Question 1: In a clinic setting having only family practice physicians and/or internal medicine physicians, must these physicians performing the supervision have to demonstrate that they meet the minimum entry level competency by being credentialed in vascular technology?
Answer 1: No, if the services are performed by a technician who is certified in vascular technology, or performed in facilities with laboratories accredited in vascular technology, the supervising physician does not have to demonstrate that he/she meets the minimum entry level competence by being credentialed in vascular technology.
Question 2: Does WPS Medicare permit a medical assistant or anyone else not meeting the qualifications of a certified vascular technician (VT) to perform the technical component in the office setting under the general supervision of a physician?
Answer 2: No.
Question 3: Does a technician have to be certified in vascular technology?
Answer 3: Yes, per the policy requirements listed.
Question 4: How does WPS Medicare define a technician as competent when performing the technical component of the above-referenced diagnostic tests if he/she is not certified?
Answer 4: WPS Medicare does not define a non-certified technician as competent.
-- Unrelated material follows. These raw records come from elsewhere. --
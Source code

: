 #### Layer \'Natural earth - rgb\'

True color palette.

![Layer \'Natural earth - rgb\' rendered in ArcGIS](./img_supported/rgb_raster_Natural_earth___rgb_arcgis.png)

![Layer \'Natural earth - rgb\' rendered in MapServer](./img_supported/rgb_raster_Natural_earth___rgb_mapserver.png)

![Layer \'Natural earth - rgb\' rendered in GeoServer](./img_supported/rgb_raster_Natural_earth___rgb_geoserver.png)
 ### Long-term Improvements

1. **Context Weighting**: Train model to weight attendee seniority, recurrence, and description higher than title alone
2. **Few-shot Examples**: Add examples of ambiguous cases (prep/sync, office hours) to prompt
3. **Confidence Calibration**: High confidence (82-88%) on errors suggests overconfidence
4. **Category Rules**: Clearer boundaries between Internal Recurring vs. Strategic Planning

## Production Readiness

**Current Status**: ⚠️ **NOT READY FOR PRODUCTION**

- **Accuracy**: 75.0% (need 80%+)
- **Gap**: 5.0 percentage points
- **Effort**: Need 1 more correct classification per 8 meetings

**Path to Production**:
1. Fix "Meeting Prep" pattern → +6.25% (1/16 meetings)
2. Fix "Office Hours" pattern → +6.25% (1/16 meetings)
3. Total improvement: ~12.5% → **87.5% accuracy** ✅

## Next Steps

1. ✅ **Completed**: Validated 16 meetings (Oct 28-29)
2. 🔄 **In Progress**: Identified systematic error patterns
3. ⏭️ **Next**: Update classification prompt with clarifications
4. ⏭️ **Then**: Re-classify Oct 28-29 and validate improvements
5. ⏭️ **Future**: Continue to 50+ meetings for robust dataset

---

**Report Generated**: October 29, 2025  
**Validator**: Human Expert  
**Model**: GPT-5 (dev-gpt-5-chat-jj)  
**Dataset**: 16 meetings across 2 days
WPS Medicare requires that the physicians and technologists must meet the criteria listed in the policy.
I hope this information is responsive to your needs. If you need additional assistance from WPS Medicare regarding this matter, please include the reference number below in any correspondence. If immediate assistance is needed, you may reach our Provider Contact Center by calling 866-234-7331.
Sincerely,
Barbara Lawrenz
Provider Relations Research Specialist
WPS Medicare
Robert Ross
11. Mar, 2010
Can the 93922 and 93923 be billed on the same day encounter if a Modifier 59 is applied to the 93923?